((

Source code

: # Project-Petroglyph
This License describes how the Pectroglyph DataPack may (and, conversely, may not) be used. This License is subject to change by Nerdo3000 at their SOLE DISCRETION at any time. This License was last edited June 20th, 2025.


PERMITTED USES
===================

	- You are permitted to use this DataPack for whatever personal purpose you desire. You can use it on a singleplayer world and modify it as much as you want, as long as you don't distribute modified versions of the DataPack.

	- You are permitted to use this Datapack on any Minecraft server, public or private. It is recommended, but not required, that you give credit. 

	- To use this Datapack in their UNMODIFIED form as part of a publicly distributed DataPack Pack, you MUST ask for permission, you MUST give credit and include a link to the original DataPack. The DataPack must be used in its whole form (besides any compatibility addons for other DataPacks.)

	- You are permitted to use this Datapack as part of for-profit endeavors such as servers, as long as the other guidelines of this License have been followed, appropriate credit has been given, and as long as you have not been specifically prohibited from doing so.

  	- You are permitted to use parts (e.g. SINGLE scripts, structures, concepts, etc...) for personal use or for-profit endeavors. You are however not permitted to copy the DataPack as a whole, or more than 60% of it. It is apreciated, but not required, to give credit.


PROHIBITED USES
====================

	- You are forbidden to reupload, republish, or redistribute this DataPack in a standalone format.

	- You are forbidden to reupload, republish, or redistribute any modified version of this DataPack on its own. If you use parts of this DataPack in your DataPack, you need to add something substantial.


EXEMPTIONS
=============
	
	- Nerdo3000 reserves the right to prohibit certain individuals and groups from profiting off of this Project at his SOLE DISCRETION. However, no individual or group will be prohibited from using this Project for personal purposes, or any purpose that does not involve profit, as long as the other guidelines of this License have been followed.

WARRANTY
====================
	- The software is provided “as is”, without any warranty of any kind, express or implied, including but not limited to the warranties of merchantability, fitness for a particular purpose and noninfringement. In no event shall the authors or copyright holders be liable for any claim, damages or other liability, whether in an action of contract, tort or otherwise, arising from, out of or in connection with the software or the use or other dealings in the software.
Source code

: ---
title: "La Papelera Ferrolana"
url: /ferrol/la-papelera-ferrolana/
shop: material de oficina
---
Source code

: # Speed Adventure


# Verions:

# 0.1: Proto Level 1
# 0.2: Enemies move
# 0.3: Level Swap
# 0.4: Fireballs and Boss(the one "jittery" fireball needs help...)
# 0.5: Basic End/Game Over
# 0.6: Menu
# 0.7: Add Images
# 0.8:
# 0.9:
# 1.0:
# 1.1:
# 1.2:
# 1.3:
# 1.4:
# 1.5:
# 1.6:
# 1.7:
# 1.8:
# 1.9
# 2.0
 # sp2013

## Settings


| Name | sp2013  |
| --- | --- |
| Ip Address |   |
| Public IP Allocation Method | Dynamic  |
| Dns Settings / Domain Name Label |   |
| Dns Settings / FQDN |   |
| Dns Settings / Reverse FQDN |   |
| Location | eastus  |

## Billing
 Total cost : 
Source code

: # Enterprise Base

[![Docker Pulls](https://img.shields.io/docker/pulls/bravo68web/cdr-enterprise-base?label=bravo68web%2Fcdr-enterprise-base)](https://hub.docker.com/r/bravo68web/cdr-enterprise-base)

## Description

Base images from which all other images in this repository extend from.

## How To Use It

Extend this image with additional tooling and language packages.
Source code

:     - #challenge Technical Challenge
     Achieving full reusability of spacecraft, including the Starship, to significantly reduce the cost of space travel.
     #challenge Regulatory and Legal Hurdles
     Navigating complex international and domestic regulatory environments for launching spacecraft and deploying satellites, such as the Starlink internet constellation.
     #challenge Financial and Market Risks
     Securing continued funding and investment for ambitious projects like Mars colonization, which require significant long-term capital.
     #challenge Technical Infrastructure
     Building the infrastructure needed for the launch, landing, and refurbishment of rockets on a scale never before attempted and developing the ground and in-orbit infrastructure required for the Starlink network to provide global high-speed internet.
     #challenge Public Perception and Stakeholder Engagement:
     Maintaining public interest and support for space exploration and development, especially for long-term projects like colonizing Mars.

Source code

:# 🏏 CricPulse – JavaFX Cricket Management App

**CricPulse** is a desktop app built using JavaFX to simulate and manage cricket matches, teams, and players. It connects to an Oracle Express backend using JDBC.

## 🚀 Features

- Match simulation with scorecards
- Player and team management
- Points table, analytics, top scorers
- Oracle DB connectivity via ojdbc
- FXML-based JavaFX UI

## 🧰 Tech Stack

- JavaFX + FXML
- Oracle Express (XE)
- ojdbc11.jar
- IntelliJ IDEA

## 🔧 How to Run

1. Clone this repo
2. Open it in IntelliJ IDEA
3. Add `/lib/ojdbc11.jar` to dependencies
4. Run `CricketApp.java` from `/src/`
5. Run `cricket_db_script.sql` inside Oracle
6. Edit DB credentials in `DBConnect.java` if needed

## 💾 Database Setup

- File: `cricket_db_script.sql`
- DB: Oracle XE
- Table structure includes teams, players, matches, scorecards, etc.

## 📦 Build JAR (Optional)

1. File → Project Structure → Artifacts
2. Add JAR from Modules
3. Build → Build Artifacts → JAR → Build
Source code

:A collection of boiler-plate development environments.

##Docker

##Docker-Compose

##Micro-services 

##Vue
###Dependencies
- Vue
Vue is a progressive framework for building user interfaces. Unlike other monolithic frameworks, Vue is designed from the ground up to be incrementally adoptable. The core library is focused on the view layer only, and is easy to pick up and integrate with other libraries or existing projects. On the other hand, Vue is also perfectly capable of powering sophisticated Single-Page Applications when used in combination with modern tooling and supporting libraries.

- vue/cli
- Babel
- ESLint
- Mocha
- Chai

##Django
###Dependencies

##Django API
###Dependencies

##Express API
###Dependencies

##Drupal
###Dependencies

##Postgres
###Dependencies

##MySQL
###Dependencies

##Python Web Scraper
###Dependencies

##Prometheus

))

#### What you have to do
Write out only the lines that run from the line containing "Label |   |" through the line containing "# Enterprise Base", both included, exactly as they appear above.

#### Solution to the exercise
| Dns Settings / Domain Name Label |   |
| Dns Settings / FQDN |   |
| Dns Settings / Reverse FQDN |   |
| Location | eastus  |

## Billing
 Total cost : 
Source code

: # Enterprise Base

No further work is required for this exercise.